8 Professional Habits to Develop Before You’re 30

Our 20s are generally when we take those big career leaps that are known as climbing the proverbial work ladder. 

It’s the most important time to truly work your butt off, make connections, and impress your boss. 

If you develop these 8 skills while you’re still in your 20s, you’ll be on your way to financial freedom faster than your chronically disorganized and stressed out coworkers.  

Show Up Early 
For some people this is obvious – it’s always great to be early and make a solid impression, but others can struggle with time management – and when your boss notices you are always the last one to arrive at work – he or she will subconsciously note that you still haven’t mastered the vital importance of time management. 

It doesn’t matter if you work a 9-5 or shift work in the evening, being 5-10 minutes early is something your boss will notice and love you for.
Develop and Maintain a Tasks List 
This might be the single most important way to stay efficient and on track at work. Knowing exactly what you need to do that day, week, and month will keep your head clear so you can get to crossing things off the list, instead of feeling overwhelmed trying to remember everything you need to do. 

Nothing feels quite as satisfying as crossing something off a list. And it ensures you don’t forget about something small (but important) when things get extra crazy. 
Manage Your Email 
This is a major necessity when it comes to work productivity. Email is the largest time waster we have, so learning tricks to keep it organized is vital. 

Set time limits if you can. Some of the most productive entrepreneurs choose to spend an hour in the morning reading emails, and an hour in the evening responding to emails. Scheduling it in like this (and closing that tab/turning off notifications when you’re outside that timeframe) ensures you’re not constantly being distracted from actual work by those little numbers popping up all day long. 

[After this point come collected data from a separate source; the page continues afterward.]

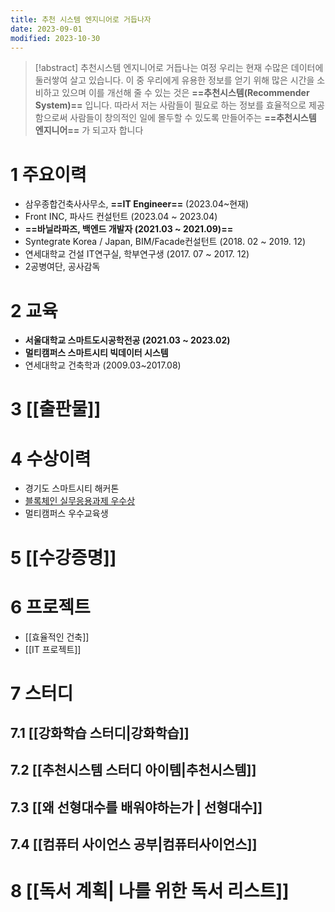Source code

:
 ```yaml
---
title: 추천 시스템 엔지니어로 거듭나자
date: 2023-09-01
modified: 2023-10-30
---
```

> [!abstract] 추천시스템 엔지니어로 거듭나는 여정
> 우리는 현재 수많은 데이터에 둘러쌓여 살고 있습니다. 이 중 우리에게 유용한 정보를 얻기 위해 많은 시간을 소비하고 있으며 이를 개선해 줄 수 있는 것은 **==추천시스템(Recommender System)==** 입니다. 
> 따라서 저는 사람들이 필요로 하는 정보를 효율적으로 제공함으로써 사람들이 창의적인 일에 몰두할 수 있도록 만들어주는 **==추천시스템 엔지니어==** 가 되고자 합니다
	
# 1 주요이력
- 삼우종합건축사사무소, **==IT Engineer==** (2023.04~현재)
- Front INC, 파사드 컨설턴트 (2023.04 ~ 2023.04)
- **==바닐라파즈, 백엔드 개발자 (2021.03 ~ 2021.09)==**
- Syntegrate Korea / Japan, BIM/Facade컨설턴트 (2018. 02 ~ 2019. 12)
- 연세대학교 건설 IT연구실, 학부연구생 (2017. 07 ~ 2017. 12)
- 2공병여단, 공사감독
# 2 교육
- **서울대학교 스마트도시공학전공 (2021.03 ~ 2023.02)**
- **멀티캠퍼스 스마트시티 빅데이터 시스템**
- 연세대학교 건축학과 (2009.03~2017.08)

# 3 [[출판물]]

# 4 수상이력
- 경기도 스마트시티 해커톤
- [블록체인 실무응용과제 우수상](https://github.com/SNU-Blockchain-2021-Fall-Group-H)
- 멀티캠퍼스 우수교육생
# 5 [[수강증명]]

# 6 프로젝트
- [[효율적인 건축]]
- [[IT 프로젝트]]
# 7 스터디

## 7.1 [[강화학습 스터디|강화학습]]

## 7.2 [[추천시스템 스터디 아이템|추천시스템]]

## 7.3 [[왜 선형대수를 배워야하는가 | 선형대수]]

## 7.4 [[컴퓨터 사이언스 공부|컴퓨터사이언스]]

# 8 [[독서 계획| 나를 위한 독서 리스트]]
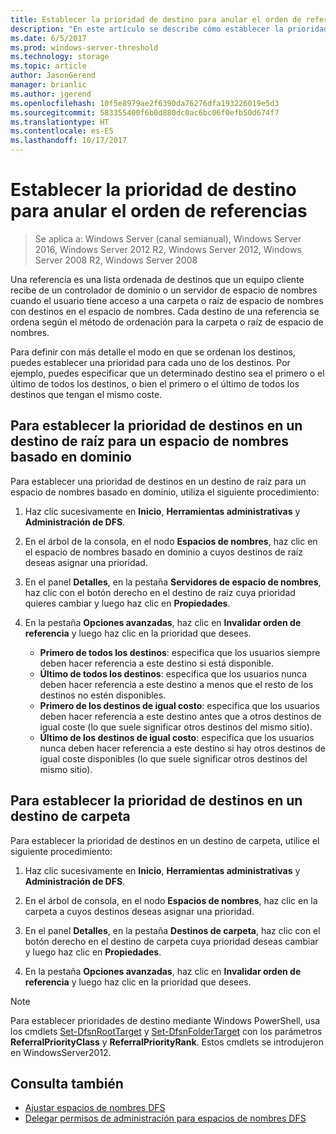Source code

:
 ```yaml
---
title: Establecer la prioridad de destino para anular el orden de referencias
description: "En este artículo se describe cómo establecer la prioridad de destino para anular el orden de referencias"
ms.date: 6/5/2017
ms.prod: windows-server-threshold
ms.technology: storage
ms.topic: article
author: JasonGerend
manager: brianlic
ms.author: jgerend
ms.openlocfilehash: 10f5e8979ae2f6390da76276dfa193226019e5d3
ms.sourcegitcommit: 583355400f6b0d880dc0ac6bc06f0efb50d674f7
ms.translationtype: HT
ms.contentlocale: es-ES
ms.lasthandoff: 10/17/2017
---
```

# <a name="set-target-priority-to-override-referral-ordering"></a>Establecer la prioridad de destino para anular el orden de referencias

> Se aplica a: Windows Server (canal semianual), Windows Server 2016, Windows Server 2012 R2, Windows Server 2012, Windows Server 2008 R2, Windows Server 2008

Una referencia es una lista ordenada de destinos que un equipo cliente recibe de un controlador de dominio o un servidor de espacio de nombres cuando el usuario tiene acceso a una carpeta o raíz de espacio de nombres con destinos en el espacio de nombres. Cada destino de una referencia se ordena según el método de ordenación para la carpeta o raíz de espacio de nombres. 

Para definir con más detalle el modo en que se ordenan los destinos, puedes establecer una prioridad para cada uno de los destinos. Por ejemplo, puedes especificar que un determinado destino sea el primero o el último de todos los destinos, o bien el primero o el último de todos los destinos que tengan el mismo coste.

## <a name="to-set-target-priority-on-a-root-target-for-a-domain-based-namespace"></a>Para establecer la prioridad de destinos en un destino de raíz para un espacio de nombres basado en dominio

Para establecer una prioridad de destinos en un destino de raíz para un espacio de nombres basado en dominio, utiliza el siguiente procedimiento:

1.  Haz clic sucesivamente en **Inicio**, **Herramientas administrativas** y **Administración de DFS**.

2.  En el árbol de la consola, en el nodo **Espacios de nombres**, haz clic en el espacio de nombres basado en dominio a cuyos destinos de raíz deseas asignar una prioridad.

3.  En el panel **Detalles**, en la pestaña **Servidores de espacio de nombres**, haz clic con el botón derecho en el destino de raíz cuya prioridad quieres cambiar y luego haz clic en **Propiedades**.

4.  En la pestaña **Opciones avanzadas**, haz clic en **Invalidar orden de referencia** y luego haz clic en la prioridad que desees.

    -   **Primero de todos los destinos**: especifica que los usuarios siempre deben hacer referencia a este destino si está disponible.
    -   **Último de todos los destinos**: especifica que los usuarios nunca deben hacer referencia a este destino a menos que el resto de los destinos no estén disponibles.
    -   **Primero de los destinos de igual costo**: especifica que los usuarios deben hacer referencia a este destino antes que a otros destinos de igual coste (lo que suele significar otros destinos del mismo sitio).
    -   **Último de los destinos de igual costo**: especifica que los usuarios nunca deben hacer referencia a este destino si hay otros destinos de igual coste disponibles (lo que suele significar otros destinos del mismo sitio).

## <a name="to-set-target-priority-on-a-folder-target"></a>Para establecer la prioridad de destinos en un destino de carpeta

Para establecer la prioridad de destinos en un destino de carpeta, utilice el siguiente procedimiento:

1.  Haz clic sucesivamente en **Inicio**, **Herramientas administrativas** y **Administración de DFS**.

2.  En el árbol de consola, en el nodo **Espacios de nombres**, haz clic en la carpeta a cuyos destinos deseas asignar una prioridad.

3.  En el panel **Detalles**, en la pestaña **Destinos de carpeta**, haz clic con el botón derecho en el destino de carpeta cuya prioridad deseas cambiar y luego haz clic en **Propiedades**.

4.  En la pestaña **Opciones avanzadas**, haz clic en **Invalidar orden de referencia** y luego haz clic en la prioridad que desees.

> [!NOTE]
> Para establecer prioridades de destino mediante Windows PowerShell, usa los cmdlets [Set-DfsnRootTarget](https://technet.microsoft.com/library/jj884266.aspx) y [Set-DfsnFolderTarget](https://technet.microsoft.com/library/jj884264.aspx) con los parámetros **ReferralPriorityClass** y **ReferralPriorityRank**. Estos cmdlets se introdujeron en WindowsServer2012.

## <a name="see-also"></a>Consulta también

-   [Ajustar espacios de nombres DFS](tuning-dfs-namespaces.md)
-   [Delegar permisos de administración para espacios de nombres DFS](delegate-management-permissions-for-dfs-namespaces.md)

Apps like Inbox can help immensely with staying organized and quickly removing spam, but it’s also helpful to develop a colour coded system (which is simple to do in Gmail) of folders if you find yourself dealing with major email overwhelm.
Don’t Eat at Your Desk
This is a hard one (especially in the winter when we really don’t want to go outside) but getting up and out of the office each day is vital. It’s your personal time, and it’s how you maintain a decent work-life balance. 

Even if you just eat in the lunch room with your favourite coworkers, that’s much better than sitting alone at your desk rushing to choke down your food so you can get back to work.
Read Industry Articles
You can never be too informed in your industry. No matter what department you work in, developments are always happening. And the internet means you have instant easy access to the latest news and updates. Stay in the loop, or you’ll quickly fall behind professionally. 

On the flipside of that, don’t get too distracted by reading about the work – you still need to create new work and get shit done.
Keep Your Desk Organized
This will also maintain your sanity. A clutter free workspace makes for a clutter free mind. 

And it makes a stronger impression on your boss if you can keep your work area from looking like an explosion happened.
Ask for Training Opportunities
Your 20s are the time to grow as much as possible and jump on any extra training or development opportunities your place of employment provides. Asking about such programs will not only enhance your career development and widen your network, it will also show your boss how invested you are in becoming the best at what you do. 

Graduating from college doesn’t mean it’s time to stop learning. 
Learn to Negotiate and Get Comfortable Talking About Salary
This one is especially important for women, who rarely negotiate their starting salary compared to men. If you’re still feeling nervous about asking for more, or you’re unsure of how to go about it – now’s the time to do some reading and practice talking about salary (and the value you bring to the company) until you feel comfortable doing it. 

Not learning this skill early on in your career will cost you a huge sum over the course of your working life.